Activity>
Please show every line in the entries below that includes the word "FFFFFF".

Stored data:

• • •

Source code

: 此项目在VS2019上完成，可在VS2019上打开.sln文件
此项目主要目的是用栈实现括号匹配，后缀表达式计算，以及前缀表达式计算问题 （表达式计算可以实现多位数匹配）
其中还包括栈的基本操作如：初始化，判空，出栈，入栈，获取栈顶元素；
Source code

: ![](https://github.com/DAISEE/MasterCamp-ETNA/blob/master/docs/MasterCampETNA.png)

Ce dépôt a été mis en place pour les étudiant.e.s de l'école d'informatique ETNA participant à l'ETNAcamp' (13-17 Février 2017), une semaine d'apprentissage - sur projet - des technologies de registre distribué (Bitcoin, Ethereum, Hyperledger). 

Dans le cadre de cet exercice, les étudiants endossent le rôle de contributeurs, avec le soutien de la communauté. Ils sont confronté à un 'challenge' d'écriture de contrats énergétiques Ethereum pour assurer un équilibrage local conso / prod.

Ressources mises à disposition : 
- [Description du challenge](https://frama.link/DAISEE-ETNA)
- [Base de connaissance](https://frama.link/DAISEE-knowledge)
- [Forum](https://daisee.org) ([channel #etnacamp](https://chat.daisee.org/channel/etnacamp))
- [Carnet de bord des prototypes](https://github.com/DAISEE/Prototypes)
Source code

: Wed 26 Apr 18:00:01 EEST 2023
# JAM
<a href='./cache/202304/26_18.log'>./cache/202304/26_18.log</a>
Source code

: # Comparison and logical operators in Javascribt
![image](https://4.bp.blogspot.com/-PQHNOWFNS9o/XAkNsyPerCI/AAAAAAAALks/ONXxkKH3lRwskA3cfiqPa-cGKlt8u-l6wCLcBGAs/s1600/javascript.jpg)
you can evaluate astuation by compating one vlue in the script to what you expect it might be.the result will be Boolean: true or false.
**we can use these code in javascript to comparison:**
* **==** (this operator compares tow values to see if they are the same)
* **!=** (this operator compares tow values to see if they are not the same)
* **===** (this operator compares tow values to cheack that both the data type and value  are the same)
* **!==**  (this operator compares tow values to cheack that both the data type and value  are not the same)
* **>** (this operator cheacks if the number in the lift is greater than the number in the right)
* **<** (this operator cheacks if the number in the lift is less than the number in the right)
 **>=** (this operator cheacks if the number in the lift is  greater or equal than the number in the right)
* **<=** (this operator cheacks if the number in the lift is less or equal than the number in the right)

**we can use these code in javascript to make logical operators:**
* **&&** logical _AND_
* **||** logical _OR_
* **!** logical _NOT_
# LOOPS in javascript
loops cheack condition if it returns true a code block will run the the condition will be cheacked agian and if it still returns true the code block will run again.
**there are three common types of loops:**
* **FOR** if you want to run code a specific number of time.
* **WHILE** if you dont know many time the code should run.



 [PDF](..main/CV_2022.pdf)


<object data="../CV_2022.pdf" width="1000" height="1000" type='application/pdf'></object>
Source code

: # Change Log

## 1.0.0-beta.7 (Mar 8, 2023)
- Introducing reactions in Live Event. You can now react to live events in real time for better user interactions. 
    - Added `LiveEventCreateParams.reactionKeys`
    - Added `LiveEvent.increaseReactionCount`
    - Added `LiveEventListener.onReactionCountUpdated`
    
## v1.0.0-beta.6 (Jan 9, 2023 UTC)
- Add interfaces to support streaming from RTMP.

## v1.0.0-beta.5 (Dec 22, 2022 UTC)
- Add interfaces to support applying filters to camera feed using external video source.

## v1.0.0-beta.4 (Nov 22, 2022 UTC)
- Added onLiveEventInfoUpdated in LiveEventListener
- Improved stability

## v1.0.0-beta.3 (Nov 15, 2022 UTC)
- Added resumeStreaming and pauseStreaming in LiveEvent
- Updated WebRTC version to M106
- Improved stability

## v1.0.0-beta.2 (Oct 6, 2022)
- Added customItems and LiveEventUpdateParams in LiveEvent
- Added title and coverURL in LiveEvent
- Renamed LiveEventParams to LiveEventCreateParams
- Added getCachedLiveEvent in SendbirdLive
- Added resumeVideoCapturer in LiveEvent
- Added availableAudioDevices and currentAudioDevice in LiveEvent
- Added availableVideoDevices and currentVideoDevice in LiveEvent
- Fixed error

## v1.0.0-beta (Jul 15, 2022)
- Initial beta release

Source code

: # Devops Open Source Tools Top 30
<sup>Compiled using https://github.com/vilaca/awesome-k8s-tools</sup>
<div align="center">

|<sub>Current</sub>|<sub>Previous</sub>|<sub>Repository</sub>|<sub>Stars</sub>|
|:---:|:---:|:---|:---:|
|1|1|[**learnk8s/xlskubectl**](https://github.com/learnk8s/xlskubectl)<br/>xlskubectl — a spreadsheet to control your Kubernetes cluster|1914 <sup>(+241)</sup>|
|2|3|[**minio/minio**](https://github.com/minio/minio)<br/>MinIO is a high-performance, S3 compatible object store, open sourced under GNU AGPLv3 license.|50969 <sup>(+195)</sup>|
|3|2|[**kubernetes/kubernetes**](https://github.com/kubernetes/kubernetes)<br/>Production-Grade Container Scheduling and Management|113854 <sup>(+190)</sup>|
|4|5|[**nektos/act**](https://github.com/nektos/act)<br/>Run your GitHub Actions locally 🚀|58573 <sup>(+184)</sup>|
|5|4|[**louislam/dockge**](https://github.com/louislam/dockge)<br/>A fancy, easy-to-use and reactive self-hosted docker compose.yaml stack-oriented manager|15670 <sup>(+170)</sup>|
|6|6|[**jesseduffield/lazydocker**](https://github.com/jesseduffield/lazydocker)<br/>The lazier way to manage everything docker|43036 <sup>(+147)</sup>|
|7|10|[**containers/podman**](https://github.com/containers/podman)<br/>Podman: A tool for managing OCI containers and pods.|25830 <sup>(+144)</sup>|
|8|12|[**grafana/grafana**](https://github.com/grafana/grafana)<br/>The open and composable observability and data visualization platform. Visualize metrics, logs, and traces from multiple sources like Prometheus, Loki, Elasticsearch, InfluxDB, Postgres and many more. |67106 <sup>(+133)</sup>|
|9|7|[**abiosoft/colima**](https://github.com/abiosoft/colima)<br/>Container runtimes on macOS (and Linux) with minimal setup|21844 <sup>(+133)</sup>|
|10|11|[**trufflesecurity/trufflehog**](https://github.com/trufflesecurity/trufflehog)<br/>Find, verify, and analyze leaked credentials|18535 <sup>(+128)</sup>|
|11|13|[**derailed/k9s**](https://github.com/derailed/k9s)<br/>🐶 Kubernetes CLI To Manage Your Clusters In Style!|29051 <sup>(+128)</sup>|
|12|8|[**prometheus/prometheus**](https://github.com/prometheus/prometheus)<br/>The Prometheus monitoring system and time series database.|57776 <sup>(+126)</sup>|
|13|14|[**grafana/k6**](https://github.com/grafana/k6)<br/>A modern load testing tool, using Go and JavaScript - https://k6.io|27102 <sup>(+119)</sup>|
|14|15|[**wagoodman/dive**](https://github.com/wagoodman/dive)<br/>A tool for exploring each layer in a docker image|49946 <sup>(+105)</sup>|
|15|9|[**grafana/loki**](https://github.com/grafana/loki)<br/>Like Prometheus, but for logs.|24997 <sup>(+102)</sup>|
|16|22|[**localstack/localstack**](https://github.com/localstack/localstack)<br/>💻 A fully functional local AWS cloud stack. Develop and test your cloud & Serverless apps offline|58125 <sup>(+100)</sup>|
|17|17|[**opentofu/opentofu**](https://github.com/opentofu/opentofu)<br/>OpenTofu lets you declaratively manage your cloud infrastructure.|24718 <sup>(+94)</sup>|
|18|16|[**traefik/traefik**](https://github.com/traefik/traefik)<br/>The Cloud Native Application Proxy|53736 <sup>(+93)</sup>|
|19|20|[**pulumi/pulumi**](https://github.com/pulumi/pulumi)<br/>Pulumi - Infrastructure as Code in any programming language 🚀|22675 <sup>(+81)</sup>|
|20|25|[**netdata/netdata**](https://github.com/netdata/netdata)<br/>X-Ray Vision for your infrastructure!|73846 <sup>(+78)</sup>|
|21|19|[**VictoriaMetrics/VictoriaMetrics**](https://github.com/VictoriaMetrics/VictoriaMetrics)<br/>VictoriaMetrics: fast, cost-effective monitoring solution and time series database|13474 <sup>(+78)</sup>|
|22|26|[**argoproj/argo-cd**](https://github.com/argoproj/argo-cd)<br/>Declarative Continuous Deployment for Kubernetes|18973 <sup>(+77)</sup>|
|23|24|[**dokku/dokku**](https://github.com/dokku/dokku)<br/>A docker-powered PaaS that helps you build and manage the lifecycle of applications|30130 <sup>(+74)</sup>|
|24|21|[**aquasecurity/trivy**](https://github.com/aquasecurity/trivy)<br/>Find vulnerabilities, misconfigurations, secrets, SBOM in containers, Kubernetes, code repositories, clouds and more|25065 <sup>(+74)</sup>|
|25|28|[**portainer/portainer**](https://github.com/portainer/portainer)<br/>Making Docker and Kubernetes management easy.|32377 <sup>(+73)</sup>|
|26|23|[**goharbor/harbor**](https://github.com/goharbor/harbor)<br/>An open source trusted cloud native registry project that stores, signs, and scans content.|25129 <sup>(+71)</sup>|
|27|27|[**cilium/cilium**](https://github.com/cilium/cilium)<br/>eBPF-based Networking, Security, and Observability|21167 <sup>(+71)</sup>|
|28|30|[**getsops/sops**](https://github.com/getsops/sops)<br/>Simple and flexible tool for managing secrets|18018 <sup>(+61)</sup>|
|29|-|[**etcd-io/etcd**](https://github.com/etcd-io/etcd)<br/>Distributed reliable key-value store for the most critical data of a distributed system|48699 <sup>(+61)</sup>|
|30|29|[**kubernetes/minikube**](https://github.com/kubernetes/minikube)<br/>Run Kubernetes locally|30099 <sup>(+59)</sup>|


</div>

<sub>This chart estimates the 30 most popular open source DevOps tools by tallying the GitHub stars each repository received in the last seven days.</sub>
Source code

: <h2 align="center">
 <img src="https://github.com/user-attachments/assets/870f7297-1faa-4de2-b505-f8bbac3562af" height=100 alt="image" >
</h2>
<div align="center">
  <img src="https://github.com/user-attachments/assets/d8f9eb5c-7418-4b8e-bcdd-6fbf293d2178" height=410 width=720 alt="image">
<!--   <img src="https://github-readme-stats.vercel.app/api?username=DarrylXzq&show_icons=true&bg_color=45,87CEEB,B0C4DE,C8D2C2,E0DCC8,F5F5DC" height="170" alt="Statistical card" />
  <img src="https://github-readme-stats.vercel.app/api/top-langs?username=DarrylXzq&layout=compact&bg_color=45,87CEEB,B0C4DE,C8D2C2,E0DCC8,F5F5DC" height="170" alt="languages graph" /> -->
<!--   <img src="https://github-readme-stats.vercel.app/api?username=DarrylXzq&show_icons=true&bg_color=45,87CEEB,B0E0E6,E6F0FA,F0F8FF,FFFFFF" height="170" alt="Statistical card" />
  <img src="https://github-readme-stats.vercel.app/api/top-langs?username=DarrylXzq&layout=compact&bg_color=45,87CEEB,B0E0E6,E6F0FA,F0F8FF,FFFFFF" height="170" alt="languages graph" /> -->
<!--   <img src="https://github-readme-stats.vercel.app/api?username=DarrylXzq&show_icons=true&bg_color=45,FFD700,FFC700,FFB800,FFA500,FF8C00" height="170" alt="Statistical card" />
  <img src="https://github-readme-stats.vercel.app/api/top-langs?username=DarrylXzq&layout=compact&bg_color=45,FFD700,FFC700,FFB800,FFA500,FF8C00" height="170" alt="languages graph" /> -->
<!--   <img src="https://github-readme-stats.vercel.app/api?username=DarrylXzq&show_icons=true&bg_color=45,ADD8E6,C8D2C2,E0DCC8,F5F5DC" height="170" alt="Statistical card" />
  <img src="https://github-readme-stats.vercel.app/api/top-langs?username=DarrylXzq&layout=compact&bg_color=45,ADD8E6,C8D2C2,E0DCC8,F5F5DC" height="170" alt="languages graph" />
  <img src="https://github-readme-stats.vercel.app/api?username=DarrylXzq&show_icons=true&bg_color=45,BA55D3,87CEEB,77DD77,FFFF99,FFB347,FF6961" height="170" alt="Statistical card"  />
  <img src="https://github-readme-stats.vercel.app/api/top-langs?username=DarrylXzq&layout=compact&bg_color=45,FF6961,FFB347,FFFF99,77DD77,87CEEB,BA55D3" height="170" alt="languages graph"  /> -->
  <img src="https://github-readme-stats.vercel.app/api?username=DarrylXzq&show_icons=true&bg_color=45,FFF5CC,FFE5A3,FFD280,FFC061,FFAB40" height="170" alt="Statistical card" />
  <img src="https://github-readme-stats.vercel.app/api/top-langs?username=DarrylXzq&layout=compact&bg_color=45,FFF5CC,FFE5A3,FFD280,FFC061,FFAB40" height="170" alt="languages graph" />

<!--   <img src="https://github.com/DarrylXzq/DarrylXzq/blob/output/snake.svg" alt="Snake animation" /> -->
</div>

• • •

Answer below>
<!--   <img src="https://github-readme-stats.vercel.app/api?username=DarrylXzq&show_icons=true&bg_color=45,87CEEB,B0E0E6,E6F0FA,F0F8FF,FFFFFF" height="170" alt="Statistical card" />
  <img src="https://github-readme-stats.vercel.app/api/top-langs?username=DarrylXzq&layout=compact&bg_color=45,87CEEB,B0E0E6,E6F0FA,F0F8FF,FFFFFF" height="170" alt="languages graph" /> -->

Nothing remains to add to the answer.